It is anticipated that the Company will not be able to diversify, but will essentially be limited to one such venture because of the Company's limited financing. This lack of diversification will not permit the Company to offset potential losses from one business opportunity against profits from another, and should be considered an adverse factor affecting any decision to purchase the Company's securities.


It is emphasized that management of the Company may effect transactions having a potentially adverse impact upon the Company's shareholders pursuant to the authority and discretion of the Company's management to complete acquisitions without submitting any proposal to the stockholders for their consideration.

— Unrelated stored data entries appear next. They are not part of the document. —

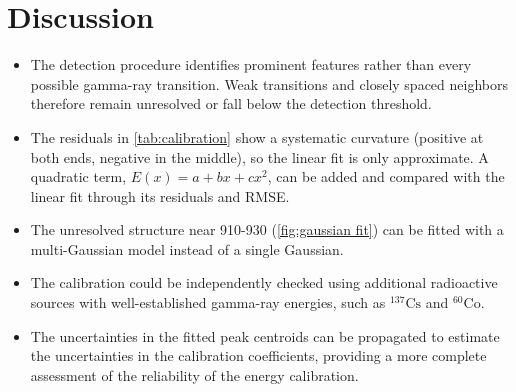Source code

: \section{Discussion}
\begin{itemize}
	\item The detection procedure identifies prominent features rather than every possible gamma-ray transition. Weak transitions and closely spaced neighbors therefore remain unresolved or fall below the detection threshold.

	\item  The residuals in \cref{tab:calibration} show a systematic curvature (positive at both ends, negative in the middle), so the linear fit is only approximate. A quadratic term, $E(x) = a + bx + cx^2$, can be added and compared with the linear fit through its residuals and RMSE.

	\item The unresolved structure near 910-930 (\cref{fig:gaussian fit}) can be fitted with a multi-Gaussian model instead of a single Gaussian.

	\item The calibration could be independently checked using additional radioactive sources with well-established gamma-ray energies, such as $^{137}\mathrm{Cs}$ and $^{60}\mathrm{Co}$.

	\item The uncertainties in the fitted peak centroids can be propagated to estimate the uncertainties in the calibration coefficients, providing a more complete assessment of the reliability of the energy calibration.
\end{itemize}
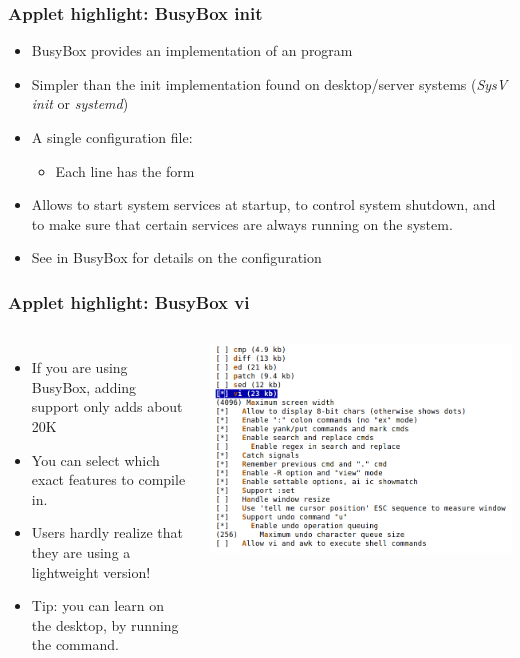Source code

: \begin{frame}
  \frametitle{Applet highlight: BusyBox init}
  \begin{itemize}
  \item BusyBox provides an implementation of an  program
  \item Simpler than the init implementation found on desktop/server
    systems ({\em SysV init} or {\em systemd})
  \item A single configuration file: 
    \begin{itemize}
    \item Each line has the form 
    \end{itemize}
  \item Allows to start system services at startup, to control system
        shutdown, and to make sure that certain services are always
        running on the system.
  \item See  in BusyBox for details on the
    configuration
  \end{itemize}
\end{frame}

\begin{frame}
  \frametitle{Applet highlight: BusyBox vi}
  \begin{columns}
      \begin{itemize}
      \item If you are using BusyBox, adding  support only adds
        about 20K
      \item You can select which exact features to compile in.
      \item Users hardly realize that they are using a lightweight 
        version!
      \item Tip: you can learn  on the desktop, by running the 
        command.
      \end{itemize}
      \includegraphics[width=\textwidth]{slides/linux-busybox/busybox-vi-configuration.png}
  \end{columns}
\end{frame}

Holders of the Company's securities should not anticipate that the Company necessarily will furnish such holders, prior to any merger or acquisition, with financial statements, or any other documentation, concerning a target company or its business. In some instances, however, the proposed participation in a business opportunity may be submitted to the stockholders for their consideration, either voluntarily by such directors to seek the stockholders' advice and consent or because state law so requires.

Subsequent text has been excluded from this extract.